The Legislature here has approved the proposed charter despite the minor errors in some of the publications. It has impliedly found and concluded that there was a substantial compliance with the constitutional provisions. It has frankly shown the extent of such minor errors on the face of the concurrent resolution so as to permit judicial review of its findings and conclusions under the rules set forth in Taylor v. Cole, 201 Cal. 327 [257 P. 40], and People v.
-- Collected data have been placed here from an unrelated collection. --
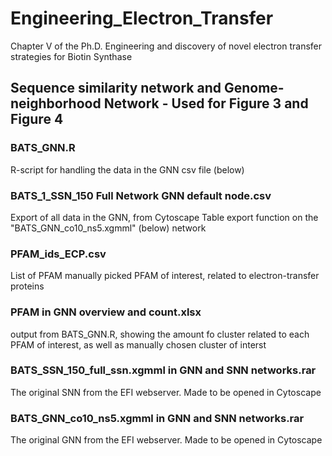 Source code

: # Engineering_Electron_Transfer
Chapter V of the Ph.D.
Engineering and discovery of novel electron transfer strategies for Biotin Synthase
## Sequence similarity network and Genome-neighborhood Network - Used for Figure 3 and Figure 4
### BATS_GNN.R
R-script for handling the data in the GNN csv file (below)
### BATS_1_SSN_150 Full Network GNN default node.csv
Export of all data in the GNN, from Cytoscape Table export function on the "BATS_GNN_co10_ns5.xgmml" (below) network
### PFAM_ids_ECP.csv
List of PFAM manually picked PFAM of interest, related to electron-transfer proteins
### PFAM in GNN overview and count.xlsx
output from BATS_GNN.R, showing the amount fo cluster related to each PFAM of interest, as well as manually chosen cluster of interst
### BATS_SSN_150_full_ssn.xgmml in GNN and SNN networks.rar
The original SNN from the EFI webserver. Made to be opened in Cytoscape
### BATS_GNN_co10_ns5.xgmml in GNN and SNN networks.rar
The original GNN from the EFI webserver. Made to be opened in Cytoscape
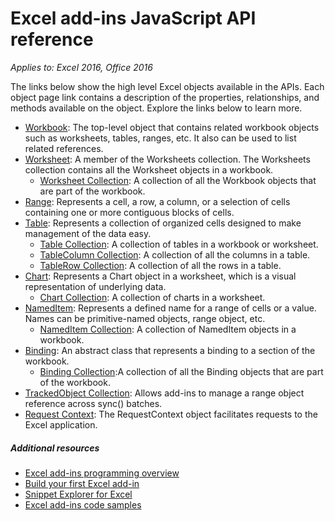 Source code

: # Excel add-ins JavaScript API reference

_Applies to: Excel 2016, Office 2016_

The links below show the high level Excel objects available in the APIs. Each object page link contains a description of the properties, relationships, and methods available on the object. Explore the links below to learn more.

* [Workbook](../../reference/excel/workbook.md): The top-level object that contains related workbook objects such as worksheets, tables, ranges, etc. It also can be used to list related references.
* [Worksheet](../../reference/excel/worksheet.md): A member of the Worksheets collection. The Worksheets collection contains all the Worksheet objects in a workbook.
	* [Worksheet Collection](../../reference/excel/worksheetcollection.md): A collection of all the Workbook objects that are part of the workbook.
* [Range](../../reference/excel/range.md): Represents a cell, a row, a column, or a selection of cells containing one or more contiguous blocks of cells.
* [Table](../../reference/excel/table.md): Represents a collection of organized cells designed to make management of the data easy.
	* [Table Collection](../../reference/excel/tablecollection.md): A collection of tables in a workbook or worksheet.
	* [TableColumn Collection](../../reference/excel/tablecolumncollection.md): A collection of all the columns in a table.
	* [TableRow Collection](../../reference/excel/tablerowcollection.md): A collection of all the rows in a table.
* [Chart](../../reference/excel/chart.md): Represents a Chart object in a worksheet, which is a visual representation of underlying data.
	* [Chart Collection](../../reference/excel/chartcollection.md): A collection of charts in a worksheet.
* [NamedItem](../../reference/excel/nameditem.md): Represents a defined name for a range of cells or a value. Names can be primitive-named objects, range object, etc.
	* [NamedItem Collection](../../reference/excel/nameditemcollection.md): A collection of NamedItem objects in a workbook.
* [Binding](../../reference/excel/binding.md): An abstract class that represents a binding to a section of the workbook.
	* [Binding Collection](../../reference/excel/bindingcollection.md):A collection of all the Binding objects that are part of the workbook.
* [TrackedObject Collection](../../reference/excel/trackedobjectscollection.md): Allows add-ins to manage a range object reference across sync() batches.
* [Request Context](../../reference/excel/requestcontext.md): The RequestContext object facilitates requests to the Excel application.


##### Additional resources

*  [Excel add-ins programming overview](excel-add-ins-javascript-programming-overview.md)
*  [Build your first Excel add-in](build-your-first-excel-add-in.md)
*  [Snippet Explorer for Excel](http://officesnippetexplorer.azurewebsites.net/#/snippets/excel)
*  [Excel add-ins code samples](excel-add-in-code-samples.md)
City of San Buenaventura, supra, 213 Cal. 637. Upon this judicial review, I am of the opinion that the Legislature was correct in its findings and conclusions, and that this judicial review should result in the validation, rather than the invalidation of the charter.
For the reasons stated, I would reverse the judgment of the trial court, with directions to enter judgment in favor of defendants.
Edmonds, J., and Traynor, J., concurred.
Intervener and appellant’s petition for a rehearing was denied June 25, 1951. Edmonds, J., Traynor, J., and Spence, J., voted for a rehearing.